(DATA)
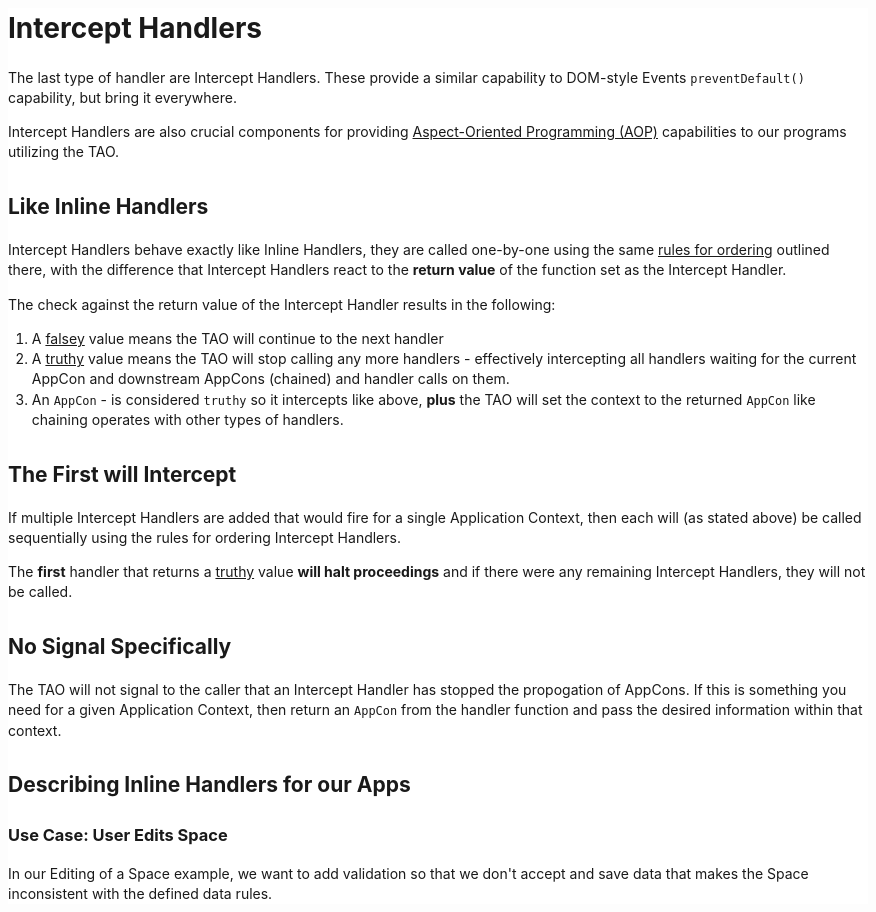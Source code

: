 # Intercept Handlers

The last type of handler are Intercept Handlers.  These provide a similar capability to
DOM-style Events `preventDefault()` capability, but bring it everywhere.

Intercept Handlers are also crucial components for providing [Aspect-Oriented Programming
(AOP)](https://en.wikipedia.org/wiki/Aspect-oriented_programming) capabilities to our
programs utilizing the TAO.

## Like Inline Handlers

Intercept Handlers behave exactly like Inline Handlers, they are called one-by-one using
the same [rules for ordering](inline-handlers.md#inline-order-guarantee) outlined there,
with the difference that Intercept Handlers react to the **return value** of the function
set as the Intercept Handler.

The check against the return value of the Intercept Handler results in the following:

1. A [falsey](https://developer.mozilla.org/en-US/docs/Glossary/Falsy) value means the TAO
  will continue to the next handler
1. A [truthy](https://developer.mozilla.org/en-US/docs/Glossary/Truthy) value means
  the TAO will stop calling any more handlers - effectively intercepting all handlers
  waiting for the current AppCon and downstream AppCons (chained) and handler calls
  on them.
1. An `AppCon` - is considered `truthy` so it intercepts like above, **plus** the TAO
  will set the context to the returned `AppCon` like chaining operates with other
  types of handlers.

## The First will Intercept

If multiple Intercept Handlers are added that would fire for a single Application
Context, then each will (as stated above) be called sequentially using the rules for
ordering Intercept Handlers.

The **first** handler that returns a [truthy](https://developer.mozilla.org/en-US/docs/Glossary/Truthy)
value **will halt proceedings** and if there were any remaining Intercept Handlers,
they will not be called.

## No Signal Specifically

The TAO will not signal to the caller that an Intercept Handler has stopped the
propogation of AppCons.  If this is something you need for a given Application
Context, then return an `AppCon` from the handler function and pass the desired
information within that context.

## Describing Inline Handlers for our Apps

### Use Case: User Edits Space

In our Editing of a Space example, we want to add validation so that we don't
accept and save data that makes the Space inconsistent with the defined data
rules.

(ASSIGNED TASK)
The expected result is every record above, word for word, with no pictures in it.

(REPLY)
Source code

: # Intercept Handlers

The last type of handler are Intercept Handlers.  These provide a similar capability to
DOM-style Events `preventDefault()` capability, but bring it everywhere.

Intercept Handlers are also crucial components for providing [Aspect-Oriented Programming
(AOP)](https://en.wikipedia.org/wiki/Aspect-oriented_programming) capabilities to our
programs utilizing the TAO.

## Like Inline Handlers

Intercept Handlers behave exactly like Inline Handlers, they are called one-by-one using
the same [rules for ordering](inline-handlers.md#inline-order-guarantee) outlined there,
with the difference that Intercept Handlers react to the **return value** of the function
set as the Intercept Handler.

The check against the return value of the Intercept Handler results in the following:

1. A [falsey](https://developer.mozilla.org/en-US/docs/Glossary/Falsy) value means the TAO
  will continue to the next handler
1. A [truthy](https://developer.mozilla.org/en-US/docs/Glossary/Truthy) value means
  the TAO will stop calling any more handlers - effectively intercepting all handlers
  waiting for the current AppCon and downstream AppCons (chained) and handler calls
  on them.
1. An `AppCon` - is considered `truthy` so it intercepts like above, **plus** the TAO
  will set the context to the returned `AppCon` like chaining operates with other
  types of handlers.

## The First will Intercept

If multiple Intercept Handlers are added that would fire for a single Application
Context, then each will (as stated above) be called sequentially using the rules for
ordering Intercept Handlers.

The **first** handler that returns a [truthy](https://developer.mozilla.org/en-US/docs/Glossary/Truthy)
value **will halt proceedings** and if there were any remaining Intercept Handlers,
they will not be called.

## No Signal Specifically

The TAO will not signal to the caller that an Intercept Handler has stopped the
propogation of AppCons.  If this is something you need for a given Application
Context, then return an `AppCon` from the handler function and pass the desired
information within that context.

## Describing Inline Handlers for our Apps

### Use Case: User Edits Space

In our Editing of a Space example, we want to add validation so that we don't
accept and save data that makes the Space inconsistent with the defined data
rules.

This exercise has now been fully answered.